> _Task brief_:
Sort through the data and copy the lines holding the word "that".

(Data items)
_____

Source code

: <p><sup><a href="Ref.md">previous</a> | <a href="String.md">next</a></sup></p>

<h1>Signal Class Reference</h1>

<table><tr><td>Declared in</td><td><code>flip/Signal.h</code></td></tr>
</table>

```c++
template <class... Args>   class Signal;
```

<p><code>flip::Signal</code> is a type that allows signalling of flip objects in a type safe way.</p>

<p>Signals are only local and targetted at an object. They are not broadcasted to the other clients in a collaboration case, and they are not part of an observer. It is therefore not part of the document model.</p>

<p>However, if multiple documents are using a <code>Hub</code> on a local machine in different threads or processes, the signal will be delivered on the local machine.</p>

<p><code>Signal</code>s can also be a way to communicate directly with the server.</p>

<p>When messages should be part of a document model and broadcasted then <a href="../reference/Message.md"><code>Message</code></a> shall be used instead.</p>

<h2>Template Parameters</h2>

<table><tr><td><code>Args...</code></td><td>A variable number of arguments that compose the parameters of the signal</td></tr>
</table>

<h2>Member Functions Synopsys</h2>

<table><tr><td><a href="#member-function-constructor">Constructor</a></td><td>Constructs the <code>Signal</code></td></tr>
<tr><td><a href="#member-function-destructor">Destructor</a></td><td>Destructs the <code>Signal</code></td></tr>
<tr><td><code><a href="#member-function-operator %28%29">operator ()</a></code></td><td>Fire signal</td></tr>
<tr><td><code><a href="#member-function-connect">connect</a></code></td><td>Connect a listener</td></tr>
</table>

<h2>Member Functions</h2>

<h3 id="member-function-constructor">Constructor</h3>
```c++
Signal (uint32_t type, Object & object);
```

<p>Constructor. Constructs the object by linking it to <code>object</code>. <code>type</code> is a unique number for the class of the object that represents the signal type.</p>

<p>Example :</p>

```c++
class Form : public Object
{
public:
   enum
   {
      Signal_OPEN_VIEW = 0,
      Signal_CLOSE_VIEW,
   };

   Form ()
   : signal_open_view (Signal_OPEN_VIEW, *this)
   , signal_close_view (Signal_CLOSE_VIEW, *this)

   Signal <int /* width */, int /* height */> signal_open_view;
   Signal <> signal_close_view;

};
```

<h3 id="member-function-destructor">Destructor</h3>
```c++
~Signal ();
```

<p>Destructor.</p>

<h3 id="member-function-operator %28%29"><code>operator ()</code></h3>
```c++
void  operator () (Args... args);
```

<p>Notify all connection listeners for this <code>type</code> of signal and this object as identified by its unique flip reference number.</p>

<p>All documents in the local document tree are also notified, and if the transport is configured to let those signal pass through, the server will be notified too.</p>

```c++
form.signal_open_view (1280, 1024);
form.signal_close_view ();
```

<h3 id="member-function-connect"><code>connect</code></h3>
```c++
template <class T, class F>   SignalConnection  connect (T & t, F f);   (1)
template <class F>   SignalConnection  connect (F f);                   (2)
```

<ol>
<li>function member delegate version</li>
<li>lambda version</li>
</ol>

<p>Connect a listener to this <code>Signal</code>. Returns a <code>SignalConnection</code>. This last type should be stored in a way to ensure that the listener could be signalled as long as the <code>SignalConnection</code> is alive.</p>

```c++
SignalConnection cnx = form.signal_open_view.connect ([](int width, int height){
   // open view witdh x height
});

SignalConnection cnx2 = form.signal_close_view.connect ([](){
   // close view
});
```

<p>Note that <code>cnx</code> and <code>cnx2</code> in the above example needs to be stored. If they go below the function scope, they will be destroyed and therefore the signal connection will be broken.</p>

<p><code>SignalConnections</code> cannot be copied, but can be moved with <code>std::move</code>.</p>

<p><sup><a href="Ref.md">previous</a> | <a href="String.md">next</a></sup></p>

_____

> _Response to the exercise_:
<p><code>flip::Signal</code> is a type that allows signalling of flip objects in a type safe way.</p>
<table><tr><td><code>Args...</code></td><td>A variable number of arguments that compose the parameters of the signal</td></tr>
<p>Constructor. Constructs the object by linking it to <code>object</code>. <code>type</code> is a unique number for the class of the object that represents the signal type.</p>
<p>Connect a listener to this <code>Signal</code>. Returns a <code>SignalConnection</code>. This last type should be stored in a way to ensure that the listener could be signalled as long as the <code>SignalConnection</code> is alive.</p>
<p>Note that <code>cnx</code> and <code>cnx2</code> in the above example needs to be stored. If they go below the function scope, they will be destroyed and therefore the signal connection will be broken.</p>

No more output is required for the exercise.